Skip to main content

Other methods for quality control

While not yet implemented in Mephisto's core codebase, there are a few additional methods of quality control that may be successful. This doc lists a few that we've considered for Mephisto thusfar.

Worker Agreement

A fairly common method for ensuring that data is of high quality is to check for inter-annotator agreement. Putting the same work out for different annotators to complete is currently supported by mephisto using the mephisto.blueprint.units_per_assignment argument on static and remote query tasks. This ensures that the specified number of different workers will complete each task.

Once you have multiple completions, you can write your own review script to parse the results for all Assignment of your TaskRun to see if the Units within each Assignment have similar enough submitted data.

Partial worker agreement may be a more efficient method of determining whether a worker is performing to your expectations, wherein you sample the tasks from a given worker and relaunch for others to complete and validate.

Review tasks as tasks

An extension of the above, it may be preferable to create tasks to review the data of other submitted workers. You can then use the results to simplify the time taken reviewing over all samples to just reviewing the borderline cases from your metareviewers.

A review project like this almost certainly would require creating a specific allowlist of workers who are qualified to review the work of others, generally some of your higher performing workers on other tasks or during pilots.

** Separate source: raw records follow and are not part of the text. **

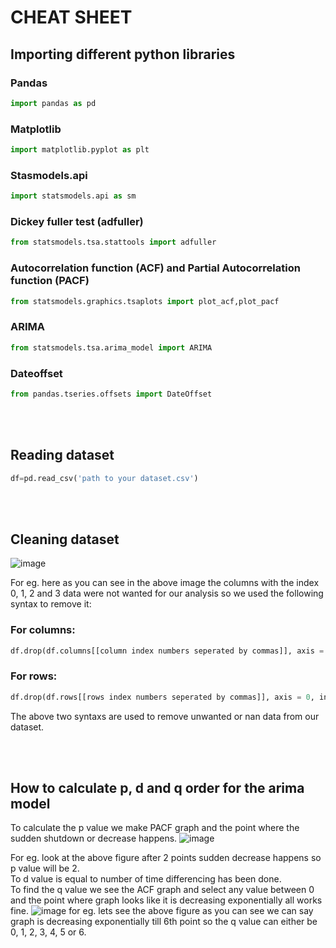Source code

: # CHEAT SHEET

## Importing different python libraries
### Pandas
```python
import pandas as pd
```
### Matplotlib
```python
import matplotlib.pyplot as plt
```
### Stasmodels.api
```python
import statsmodels.api as sm
```
### Dickey fuller test (adfuller)
```python
from statsmodels.tsa.stattools import adfuller
```
### Autocorrelation function (ACF) and Partial Autocorrelation function (PACF)
```python
from statsmodels.graphics.tsaplots import plot_acf,plot_pacf
```
### ARIMA
```python
from statsmodels.tsa.arima_model import ARIMA
```
### Dateoffset
```python
from pandas.tseries.offsets import DateOffset
```
<br>
<br>

## Reading dataset
```python
df=pd.read_csv('path to your dataset.csv')
```
<br>
<br>

## Cleaning dataset
![image](https://user-images.githubusercontent.com/52816788/142578681-c00b27fe-e7e6-41f2-a6a4-2cfdafbba15c.png)

For eg. here as you can see in the above image the columns with the index 0, 1, 2 and 3 data were not wanted for our analysis so we used the following syntax to remove it:
### For columns:
```python
df.drop(df.columns[[column index numbers seperated by commas]], axis = 1, inplace = True)
```
### For rows:
```python
df.drop(df.rows[[rows index numbers seperated by commas]], axis = 0, inplace = True)
```

The above two syntaxs are used to remove unwanted or nan data from our dataset.

<br>
<br>

## How to calculate p, d and q order for the arima model
To calculate the p value we make PACF graph and the point where the sudden shutdown or decrease happens.
![image](https://user-images.githubusercontent.com/52816788/142607886-f96902f9-2c22-43d5-9221-43136323e81d.png)

For eg. look at the above figure after 2 points sudden decrease happens so p value will be 2.
<br>
To d value is equal to number of time differencing has been done.
<br>
To find the q value we see the ACF graph and select any value between 0 and the point where graph looks like it is decreasing exponentially all works fine.
![image](https://user-images.githubusercontent.com/52816788/142609319-12c99f67-079b-45a5-aa58-f382c321c23b.png)
for eg. lets see the above figure as you can see we can say graph is decreasing exponentially till 6th point so the q value can either be 0, 1, 2, 3, 4, 5 or 6.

There's certainly a lot of lift to implement this type of workflow, so we're looking to support this type of functionality within Mephisto in our 1.1 release.

Multi-tier worker qualification

Some have found it effective to keep local ratings on worker quality such that allowlist and blocklist can be created on the fly for specific tasks. You can certainly extend any review script you use to allow categorizing workers, and then may find that your higher-tiered workers are more appropriate for sensitive tasks, or those that require a quality comparison.


While all of the above methods these aren't yet codified, they should all be able to hook into Mephisto primatives in some form or other. We'd be excited to review contributions for any of the above.